MlopsHow-ToBeginner · 3 min read

How to Save a Model in sklearn: Simple Guide

To save a model in sklearn, use joblib.dump() or pickle.dump() to write the model object to a file. Later, load it back with joblib.load() or pickle.load() to reuse the trained model without retraining.

📐

Syntax

Use joblib.dump(model, filename) to save the model to a file. Use joblib.load(filename) to load it back.
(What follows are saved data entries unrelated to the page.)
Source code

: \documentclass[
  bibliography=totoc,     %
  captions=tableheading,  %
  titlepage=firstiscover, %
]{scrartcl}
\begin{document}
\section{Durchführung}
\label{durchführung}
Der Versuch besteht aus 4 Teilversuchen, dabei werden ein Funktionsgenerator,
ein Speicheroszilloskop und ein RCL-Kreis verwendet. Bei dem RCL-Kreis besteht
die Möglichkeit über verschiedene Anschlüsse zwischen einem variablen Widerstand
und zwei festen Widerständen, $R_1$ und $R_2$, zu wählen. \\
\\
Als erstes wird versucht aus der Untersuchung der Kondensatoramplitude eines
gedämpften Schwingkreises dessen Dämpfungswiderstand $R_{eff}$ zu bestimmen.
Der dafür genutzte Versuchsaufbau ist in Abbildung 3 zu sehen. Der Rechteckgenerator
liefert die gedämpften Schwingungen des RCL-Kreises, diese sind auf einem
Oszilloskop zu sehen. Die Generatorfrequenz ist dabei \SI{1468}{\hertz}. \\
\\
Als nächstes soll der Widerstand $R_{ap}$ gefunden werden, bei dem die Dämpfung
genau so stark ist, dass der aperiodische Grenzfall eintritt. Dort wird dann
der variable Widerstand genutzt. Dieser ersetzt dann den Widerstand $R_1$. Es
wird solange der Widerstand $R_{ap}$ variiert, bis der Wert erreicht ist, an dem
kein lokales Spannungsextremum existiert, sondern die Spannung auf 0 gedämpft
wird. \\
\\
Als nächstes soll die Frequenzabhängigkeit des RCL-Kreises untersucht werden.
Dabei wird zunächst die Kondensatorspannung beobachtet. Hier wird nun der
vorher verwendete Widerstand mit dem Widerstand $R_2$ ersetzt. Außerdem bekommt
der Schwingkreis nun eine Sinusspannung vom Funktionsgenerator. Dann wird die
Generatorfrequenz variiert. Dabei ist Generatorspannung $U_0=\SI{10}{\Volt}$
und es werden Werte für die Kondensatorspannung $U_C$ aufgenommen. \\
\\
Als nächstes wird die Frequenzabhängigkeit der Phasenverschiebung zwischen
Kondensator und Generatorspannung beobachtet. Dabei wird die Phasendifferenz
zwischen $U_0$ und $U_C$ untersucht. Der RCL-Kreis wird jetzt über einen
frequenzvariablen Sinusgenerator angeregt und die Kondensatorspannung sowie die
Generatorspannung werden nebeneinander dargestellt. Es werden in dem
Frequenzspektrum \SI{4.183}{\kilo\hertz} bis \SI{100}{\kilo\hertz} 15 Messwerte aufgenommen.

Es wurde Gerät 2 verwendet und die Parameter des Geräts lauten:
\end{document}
Alternatively, use pickle.dump(model, file) and pickle.load(file) for saving and loading.

model: the trained sklearn model object
filename: string path to save the model file
file: an open file object in binary mode

python

import joblib

# Save model
joblib.dump(model, 'model.joblib')

# Load model
model = joblib.load('model.joblib')

💻

Example

This example trains a simple logistic regression model on sample data, saves it using joblib, then loads it back and makes a prediction.

python

from sklearn.datasets import load_iris
from sklearn.linear_model import LogisticRegression
import joblib

# Load data
X, y = load_iris(return_X_y=True)

# Train model
model = LogisticRegression(max_iter=200)
model.fit(X, y)

# Save model
joblib.dump(model, 'iris_model.joblib')

# Load model
loaded_model = joblib.load('iris_model.joblib')

# Predict
sample = X[0].reshape(1, -1)
prediction = loaded_model.predict(sample)
print('Predicted class:', prediction[0])

Output

Predicted class: 0

⚠️

Common Pitfalls

Not saving the model properly: Forgetting to open the file in binary mode when using pickle causes errors.
Overwriting files unintentionally: Always check the filename to avoid losing previous models.
Loading incompatible versions: Models saved with one sklearn version may not load correctly in another.

python

import pickle

# Wrong way: opening file in text mode (causes error)
# with open('model.pkl', 'w') as f:
#     pickle.dump(model, f)

# Right way: open file in binary write mode
with open('model.pkl', 'wb') as f:
    pickle.dump(model, f)

# Loading model
with open('model.pkl', 'rb') as f:
    loaded_model = pickle.load(f)

📊

Quick Reference

Action	Function	Notes
Save model	joblib.dump(model, 'file.joblib')	Recommended for sklearn models, faster for large numpy arrays
Load model	model = joblib.load('file.joblib')	Restores the saved model object
Save model (pickle)	pickle.dump(model, open('file.pkl', 'wb'))	Works but slower, must open file in binary mode
Load model (pickle)	model = pickle.load(open('file.pkl', 'rb'))	Must open file in binary mode

✅

Key Takeaways

Use joblib.dump() and joblib.load() to save and load sklearn models efficiently.

Always open files in binary mode when using pickle to avoid errors.

Saving models lets you reuse trained models without retraining.

Check filenames carefully to avoid overwriting saved models.

Model files may not be compatible across different sklearn versions.